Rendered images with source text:
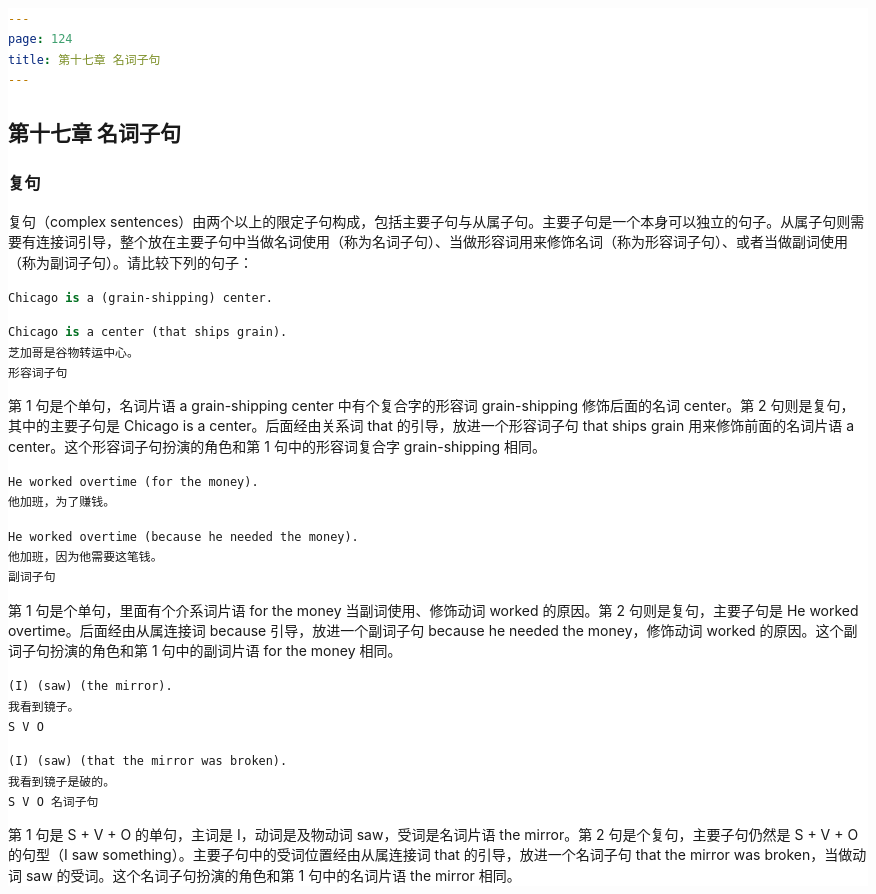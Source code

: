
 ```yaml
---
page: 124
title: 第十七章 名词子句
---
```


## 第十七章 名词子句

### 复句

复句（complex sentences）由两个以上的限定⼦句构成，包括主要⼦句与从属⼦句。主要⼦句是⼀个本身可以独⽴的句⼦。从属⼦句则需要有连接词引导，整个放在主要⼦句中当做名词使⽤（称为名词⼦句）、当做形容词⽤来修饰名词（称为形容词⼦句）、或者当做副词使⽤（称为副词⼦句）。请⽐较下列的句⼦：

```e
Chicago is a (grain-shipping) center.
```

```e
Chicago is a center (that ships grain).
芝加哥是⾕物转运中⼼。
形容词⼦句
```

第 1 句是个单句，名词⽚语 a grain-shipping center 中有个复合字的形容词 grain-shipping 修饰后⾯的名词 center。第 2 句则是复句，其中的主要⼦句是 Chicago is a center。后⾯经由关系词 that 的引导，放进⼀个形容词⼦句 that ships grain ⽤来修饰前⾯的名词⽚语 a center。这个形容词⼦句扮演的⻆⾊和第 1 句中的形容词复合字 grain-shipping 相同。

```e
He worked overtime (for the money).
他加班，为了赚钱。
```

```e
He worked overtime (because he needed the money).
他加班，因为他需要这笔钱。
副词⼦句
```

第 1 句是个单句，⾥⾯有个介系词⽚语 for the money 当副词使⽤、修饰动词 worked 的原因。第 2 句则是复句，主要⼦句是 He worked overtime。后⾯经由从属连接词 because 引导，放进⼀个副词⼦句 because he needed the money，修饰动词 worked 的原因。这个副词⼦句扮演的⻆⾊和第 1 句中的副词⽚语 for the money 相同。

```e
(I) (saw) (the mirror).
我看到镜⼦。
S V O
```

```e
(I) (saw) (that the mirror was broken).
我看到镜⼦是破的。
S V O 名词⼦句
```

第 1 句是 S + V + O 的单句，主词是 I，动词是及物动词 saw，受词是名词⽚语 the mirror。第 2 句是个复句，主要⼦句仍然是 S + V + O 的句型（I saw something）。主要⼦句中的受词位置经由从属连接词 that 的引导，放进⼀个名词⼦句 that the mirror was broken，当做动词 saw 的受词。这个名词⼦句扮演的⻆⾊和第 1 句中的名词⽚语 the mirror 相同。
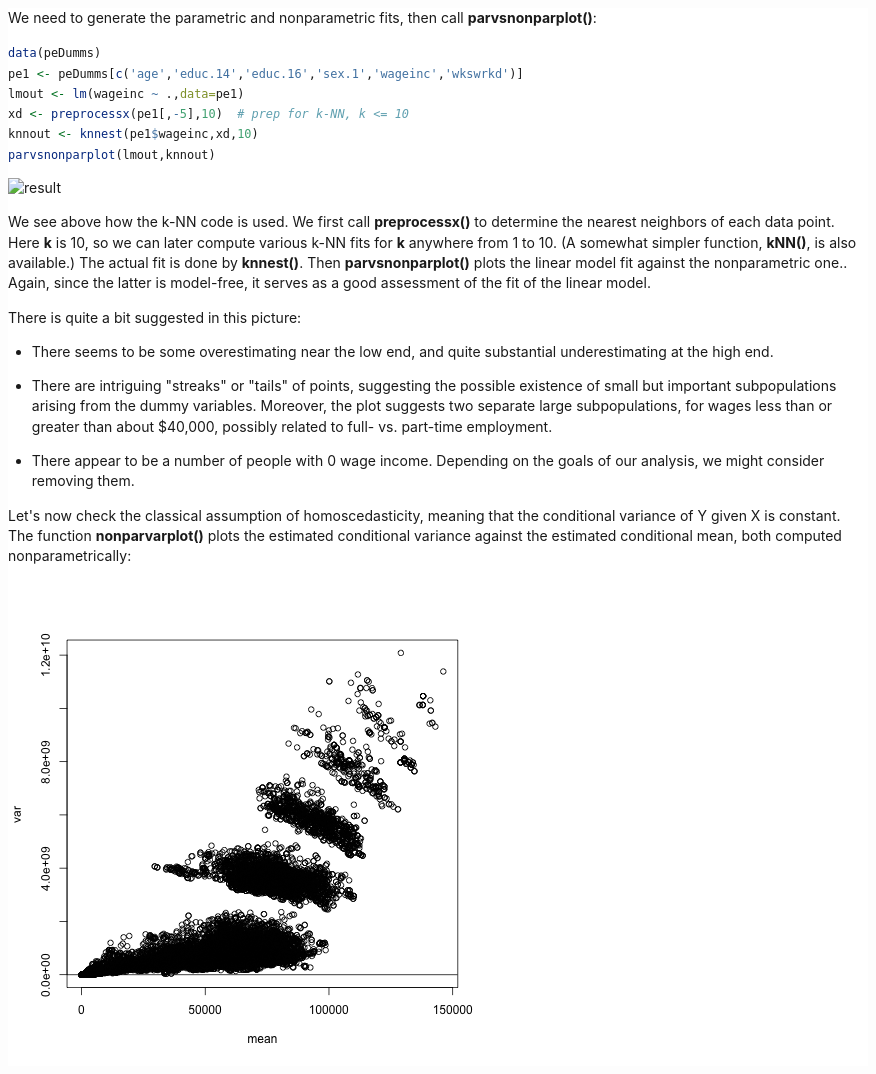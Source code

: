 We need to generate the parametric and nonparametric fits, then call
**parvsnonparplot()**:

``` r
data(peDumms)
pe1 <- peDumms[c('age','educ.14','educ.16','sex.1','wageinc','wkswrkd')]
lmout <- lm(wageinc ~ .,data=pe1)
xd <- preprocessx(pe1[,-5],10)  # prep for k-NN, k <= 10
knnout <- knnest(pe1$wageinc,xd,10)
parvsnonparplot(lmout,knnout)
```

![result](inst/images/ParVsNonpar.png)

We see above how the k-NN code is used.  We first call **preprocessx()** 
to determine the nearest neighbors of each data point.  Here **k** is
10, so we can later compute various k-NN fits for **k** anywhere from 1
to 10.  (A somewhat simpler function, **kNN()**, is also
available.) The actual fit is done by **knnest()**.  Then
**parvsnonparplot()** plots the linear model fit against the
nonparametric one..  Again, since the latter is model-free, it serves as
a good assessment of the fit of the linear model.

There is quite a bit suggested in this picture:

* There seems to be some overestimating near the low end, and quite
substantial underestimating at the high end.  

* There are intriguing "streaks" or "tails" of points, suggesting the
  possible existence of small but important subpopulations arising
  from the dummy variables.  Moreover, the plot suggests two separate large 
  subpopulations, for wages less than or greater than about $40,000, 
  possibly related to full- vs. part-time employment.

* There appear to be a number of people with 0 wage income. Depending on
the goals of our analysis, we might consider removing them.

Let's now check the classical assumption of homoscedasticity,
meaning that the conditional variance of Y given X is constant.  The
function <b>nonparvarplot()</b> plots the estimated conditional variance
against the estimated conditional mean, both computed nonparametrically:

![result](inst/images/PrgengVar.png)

PROBLEM:
Collect the lines of the records that include the string "because".

REPLY:
He worked overtime (because he needed the money).
第 1 句是个单句，⾥⾯有个介系词⽚语 for the money 当副词使⽤、修饰动词 worked 的原因。第 2 句则是复句，主要⼦句是 He worked overtime。后⾯经由从属连接词 because 引导，放进⼀个副词⼦句 because he needed the money，修饰动词 worked 的原因。这个副词⼦句扮演的⻆⾊和第 1 句中的副词⽚语 for the money 相同。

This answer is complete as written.